Some details are momentary, taking to the stage to play their fleeting part in the great landscape, whether they have an audience or not. My lens might be the only thing that sees it before the moment passes. Other details are small but solid, immoveable parts of history. Photographed before maybe, you could always go back and find it again. Noticed by the few; they wait for those who are really looking.

What I love is that it’s impossible to take the same photo twice. Each one frames a specific moment in time; a combination of light, objects, people; arranged. Catching a subtlety which may never happen again.

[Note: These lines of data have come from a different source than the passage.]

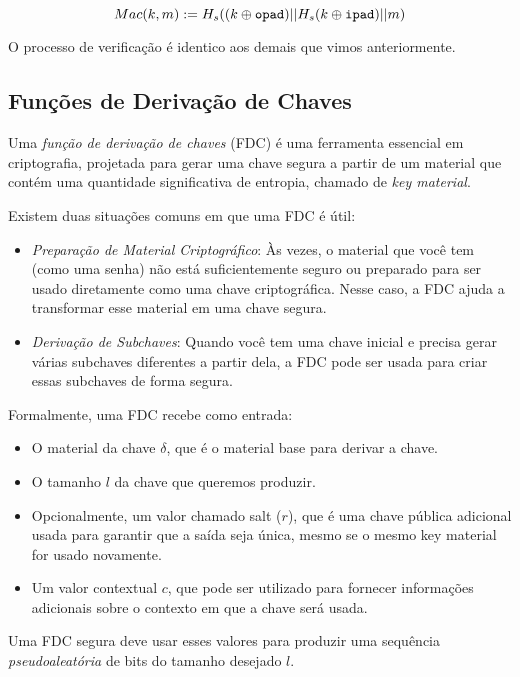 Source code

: \begin{displaymath}
Mac(k, m) := H_s((k \oplus \textrm{\tt opad}) || H_s(k \oplus \textrm{\tt ipad}) || m)
\end{displaymath}

O processo de verificação é identico aos demais que vimos anteriormente.

\subsection{Funções de Derivação de Chaves}
\label{sec:kdf}

Uma {\em função de derivação de chaves} (FDC) é uma ferramenta essencial em criptografia, projetada para gerar uma chave segura a partir de um material que contém uma quantidade significativa de entropia, chamado de {\em key material}.

Existem duas situações comuns em que uma FDC é útil:

\begin{itemize}
\item[] {\em Preparação de Material Criptográfico}:
  Às vezes, o material que você tem (como uma senha) não está suficientemente seguro ou preparado para ser usado diretamente como uma chave criptográfica.
  Nesse caso, a FDC ajuda a transformar esse material em uma chave segura.

\item[] {\em Derivação de Subchaves}:
  Quando você tem uma chave inicial e precisa gerar várias subchaves diferentes a partir dela, a FDC pode ser usada para criar essas subchaves de forma segura.
\end{itemize}

Formalmente, uma FDC recebe como entrada:

\begin{itemize}
\item O material da chave $\delta$, que é o material base para derivar a chave.
\item O tamanho $l$ da chave que queremos produzir.
\item Opcionalmente, um valor chamado salt ($r$), que é uma chave pública adicional usada para garantir que a saída seja única, mesmo se o mesmo key material for usado novamente.
\item Um valor contextual $c$, que pode ser utilizado para fornecer informações adicionais sobre o contexto em que a chave será usada.
\end{itemize}

Uma FDC segura deve usar esses valores para produzir uma sequência {\em pseudoaleatória} de bits do tamanho desejado $l$.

But more than that, two people can photograph the same thing at the same time and still get very different images. A raw, unedited photograph tells the truth. In essence, the camera is showing you what it sees. But its also a selective truth: it doesn’t tell you what’s happening outside of the frame; what the photographer has chosen not to include. Because each photo is more than just a factual record of an event or moment. The photographer, in the act of framing and taking the photo, adds a comment, their own fingerprint. The photograph expresses something of who they are, what they think, what they notice. What viewpoint have they chosen? Where have they placed themselves in relation to their subject? Where is the focus? The difference is in the details, and details can change the entire mood, or narrative. (It can also tell us things about ourselves.)

All of these things, whether conscious of it as we press the shutter or not, are glimpses into our individuality. Our perspective of the world will inform the way we photograph, the stories we choose to tell, and what bits we choose to collect, and why.

The photographs we take and share can speak as much as our words, holding the power to create emotional responses. We may not even realise that we have a platform, but each of us has the power to influence, even if it’s just the one person standing next to us.

So let’s not leave our individual voices sitting in our pockets, our drawers or our hard drives. Let’s collect the world and share it. But let’s collect things that say something more. Let’s notice the things that often get missed; unnoticed. Let’s lend our voices to things that are important to us.